Stir in the cooked noodles. Pour more sesame oil on the sides of the wok and allow the noodles to cook over high heat for 2-3 minutes. Stir from time to time. Add cooked tofu and cook for another 30 seconds. Add more sesame oil and / or soy sauce if needed.
To get really crispy noodles, you need to use about 3-4 tbsp of oil. Chow mein noodles are typically oily. The good part is that you can decide how much oily they should be ????.
When they’re done, transfer into serving bowls, top with sesame seeds and chopped spring onion and enjoy.
Can I store fried noodles?
I recommend serving the noodles right after they’re cooked. Once they get cold, they tend to become mushy and flavorless.

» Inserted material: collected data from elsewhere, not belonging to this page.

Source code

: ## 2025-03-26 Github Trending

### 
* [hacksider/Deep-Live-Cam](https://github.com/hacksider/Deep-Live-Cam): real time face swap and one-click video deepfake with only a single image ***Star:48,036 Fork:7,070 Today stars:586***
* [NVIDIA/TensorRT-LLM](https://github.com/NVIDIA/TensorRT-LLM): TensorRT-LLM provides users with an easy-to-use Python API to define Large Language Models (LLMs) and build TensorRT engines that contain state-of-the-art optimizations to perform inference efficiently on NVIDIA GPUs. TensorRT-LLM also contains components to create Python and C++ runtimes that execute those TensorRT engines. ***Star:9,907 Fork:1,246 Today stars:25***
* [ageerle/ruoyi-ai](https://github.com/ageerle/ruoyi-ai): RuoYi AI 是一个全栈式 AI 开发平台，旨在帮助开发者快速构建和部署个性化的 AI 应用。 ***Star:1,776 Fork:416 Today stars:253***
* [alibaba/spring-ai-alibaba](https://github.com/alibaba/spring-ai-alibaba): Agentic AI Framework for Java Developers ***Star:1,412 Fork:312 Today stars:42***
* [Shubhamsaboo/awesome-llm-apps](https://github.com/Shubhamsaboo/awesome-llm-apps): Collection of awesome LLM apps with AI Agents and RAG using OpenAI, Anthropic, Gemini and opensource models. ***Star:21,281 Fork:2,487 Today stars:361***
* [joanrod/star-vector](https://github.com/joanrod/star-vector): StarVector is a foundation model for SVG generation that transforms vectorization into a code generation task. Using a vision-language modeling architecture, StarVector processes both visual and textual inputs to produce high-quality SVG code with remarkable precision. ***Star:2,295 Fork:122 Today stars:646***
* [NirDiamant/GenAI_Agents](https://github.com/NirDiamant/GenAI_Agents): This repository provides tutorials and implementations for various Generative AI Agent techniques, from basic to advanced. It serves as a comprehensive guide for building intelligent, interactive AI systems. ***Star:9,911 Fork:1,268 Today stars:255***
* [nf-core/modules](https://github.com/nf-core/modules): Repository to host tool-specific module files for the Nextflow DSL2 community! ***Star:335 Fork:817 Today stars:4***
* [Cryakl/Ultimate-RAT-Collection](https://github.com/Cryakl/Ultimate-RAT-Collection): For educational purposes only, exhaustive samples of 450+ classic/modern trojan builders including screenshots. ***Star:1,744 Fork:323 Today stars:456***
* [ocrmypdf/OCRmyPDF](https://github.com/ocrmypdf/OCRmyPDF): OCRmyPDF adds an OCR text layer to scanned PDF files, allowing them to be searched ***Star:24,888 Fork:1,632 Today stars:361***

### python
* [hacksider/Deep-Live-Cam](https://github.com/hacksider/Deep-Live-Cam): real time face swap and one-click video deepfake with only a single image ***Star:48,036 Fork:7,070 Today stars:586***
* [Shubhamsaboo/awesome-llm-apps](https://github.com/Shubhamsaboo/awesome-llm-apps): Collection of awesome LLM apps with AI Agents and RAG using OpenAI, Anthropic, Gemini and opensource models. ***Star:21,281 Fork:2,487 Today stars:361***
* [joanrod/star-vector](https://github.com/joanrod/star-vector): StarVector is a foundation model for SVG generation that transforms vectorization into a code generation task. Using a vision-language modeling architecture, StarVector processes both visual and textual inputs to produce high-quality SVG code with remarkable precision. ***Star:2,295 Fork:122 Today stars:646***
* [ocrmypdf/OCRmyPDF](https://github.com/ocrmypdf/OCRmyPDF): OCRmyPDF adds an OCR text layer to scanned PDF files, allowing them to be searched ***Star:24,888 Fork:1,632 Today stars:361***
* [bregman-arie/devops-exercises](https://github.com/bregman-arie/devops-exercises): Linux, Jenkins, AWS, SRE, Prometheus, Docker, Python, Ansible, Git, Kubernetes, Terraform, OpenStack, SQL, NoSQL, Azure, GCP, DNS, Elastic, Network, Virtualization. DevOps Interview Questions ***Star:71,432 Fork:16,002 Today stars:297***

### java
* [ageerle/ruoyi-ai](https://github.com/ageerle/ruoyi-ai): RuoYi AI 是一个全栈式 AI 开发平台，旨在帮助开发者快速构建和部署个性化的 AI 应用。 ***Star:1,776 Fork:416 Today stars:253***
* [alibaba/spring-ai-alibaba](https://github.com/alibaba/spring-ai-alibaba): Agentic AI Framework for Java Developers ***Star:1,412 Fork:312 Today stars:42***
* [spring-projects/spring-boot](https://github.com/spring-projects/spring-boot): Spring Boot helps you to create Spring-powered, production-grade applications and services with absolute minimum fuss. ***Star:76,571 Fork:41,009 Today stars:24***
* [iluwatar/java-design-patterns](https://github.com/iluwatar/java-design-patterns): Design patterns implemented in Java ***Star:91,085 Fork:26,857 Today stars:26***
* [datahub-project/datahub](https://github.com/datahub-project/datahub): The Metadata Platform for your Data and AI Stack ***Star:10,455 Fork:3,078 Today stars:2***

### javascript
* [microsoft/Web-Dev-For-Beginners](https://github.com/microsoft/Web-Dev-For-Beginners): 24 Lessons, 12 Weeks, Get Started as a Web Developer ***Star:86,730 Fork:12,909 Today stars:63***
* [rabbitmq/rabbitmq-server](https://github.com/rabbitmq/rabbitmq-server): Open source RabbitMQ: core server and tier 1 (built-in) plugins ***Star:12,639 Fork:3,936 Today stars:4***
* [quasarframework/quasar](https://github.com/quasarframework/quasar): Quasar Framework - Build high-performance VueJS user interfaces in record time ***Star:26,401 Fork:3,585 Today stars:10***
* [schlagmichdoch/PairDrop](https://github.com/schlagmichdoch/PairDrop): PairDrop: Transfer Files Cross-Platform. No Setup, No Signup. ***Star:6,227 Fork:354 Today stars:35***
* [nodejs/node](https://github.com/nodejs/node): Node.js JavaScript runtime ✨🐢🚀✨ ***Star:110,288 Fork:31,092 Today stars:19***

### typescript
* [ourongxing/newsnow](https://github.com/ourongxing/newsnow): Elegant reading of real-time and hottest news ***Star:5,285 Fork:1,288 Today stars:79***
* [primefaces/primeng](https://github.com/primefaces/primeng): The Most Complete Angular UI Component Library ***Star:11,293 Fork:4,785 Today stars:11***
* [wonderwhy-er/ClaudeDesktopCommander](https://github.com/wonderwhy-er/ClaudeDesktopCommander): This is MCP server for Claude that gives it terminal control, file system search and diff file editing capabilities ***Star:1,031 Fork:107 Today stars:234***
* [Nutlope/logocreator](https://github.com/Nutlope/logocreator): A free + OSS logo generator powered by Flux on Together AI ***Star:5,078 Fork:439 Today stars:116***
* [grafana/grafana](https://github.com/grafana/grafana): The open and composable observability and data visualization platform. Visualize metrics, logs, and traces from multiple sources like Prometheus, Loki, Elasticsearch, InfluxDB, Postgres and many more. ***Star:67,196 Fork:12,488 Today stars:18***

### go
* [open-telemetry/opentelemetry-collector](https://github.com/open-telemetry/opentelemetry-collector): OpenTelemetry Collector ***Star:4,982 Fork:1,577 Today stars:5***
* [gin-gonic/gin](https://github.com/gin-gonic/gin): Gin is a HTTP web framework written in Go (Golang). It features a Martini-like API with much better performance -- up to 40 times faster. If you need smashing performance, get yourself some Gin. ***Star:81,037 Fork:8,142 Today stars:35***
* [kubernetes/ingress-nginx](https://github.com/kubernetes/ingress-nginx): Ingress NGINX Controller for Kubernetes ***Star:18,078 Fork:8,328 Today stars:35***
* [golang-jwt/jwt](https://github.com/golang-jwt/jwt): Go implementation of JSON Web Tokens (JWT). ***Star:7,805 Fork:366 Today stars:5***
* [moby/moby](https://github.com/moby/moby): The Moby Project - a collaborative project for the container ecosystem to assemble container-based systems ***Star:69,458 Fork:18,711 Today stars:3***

Other Asian recipes you might like
If you like this vegan chow mein noodles recipe, please rate it or leave a comment below; I’d love to know your feedback. And, if you prepare it, you can post a photo and tag Choose Tasty either on Instagram, or on Facebook. ????
Vegan Chow Mein Noodles
- 2+4 tbsp raw sesame seeds oil or peanut oil
- 150 g firm tofu cut into 1 cm cubes
- 150 g chow mein noodles or other egg-free thin noodles
- 3 minced garlic cloves
- 1 small ginger piece 1-2 cm
- 100 g carrots cut julienne
- 130 g broccoli florets broken into smaller pieces
- 50 ml water saved from boiling noodles
- 1 tbsp sesame oil
- 50 ml soy sauce light or all purpose
- 1 tsp agave syrup or another sweetener
- 1 tsp red chili flakes ore sriracha sauce optional
- spring onions only the greens
- toasted sesame seeds
- Whisk together the sauce ingredients in a small bowl and set aside;
- To fry the tofu pieces, place a wok over medium heat and add 1 tbsp of sesame oil; when the oil is hot, add tofu; fry until all pieces turn golden and crispy (5-6 minutes); then set aside on a plate;
- Cook noodles according to package instructions; when they're almost done (al-dente), drain the water, rinse them with cold water (to interrupt the cooking process) and set aside; don’t forget to save for later 50 ml of the boiling water;
- Put 2 tbsp of sesame oil in the wok and fry the garlic and ginger for about 1 minute over medium heat until they turn golden and the favors blend together; stir continuously to prevent burning;
- Pour in the sauce with saved water from the noodles and cook for a few seconds;
- Add carrots and broccoli and fry for 30 seconds over high heat; stir continuously;
- Add in the noodles, give it a good stir and fry for 2-3 minutes; stir from time to time; add the remained sesame oil around the perimeter of the wok; stir from time to time;
- Stir in the fried tofu pieces while the noodles are cooking; add more oil if necessary;
- Turn off the heat; serve the noodles on plates or bowls and garnish with spring onion and sesame seeds.
- Prepare the ingredients in advance and keep them at handy so that you can move fast.
- Soy sauce – use light soy sauce for this recipe or “all purpose” soy sauce.
- Serve chow mein noodles immediately; the longer you keep the noodles, the mushier and flavorless they become.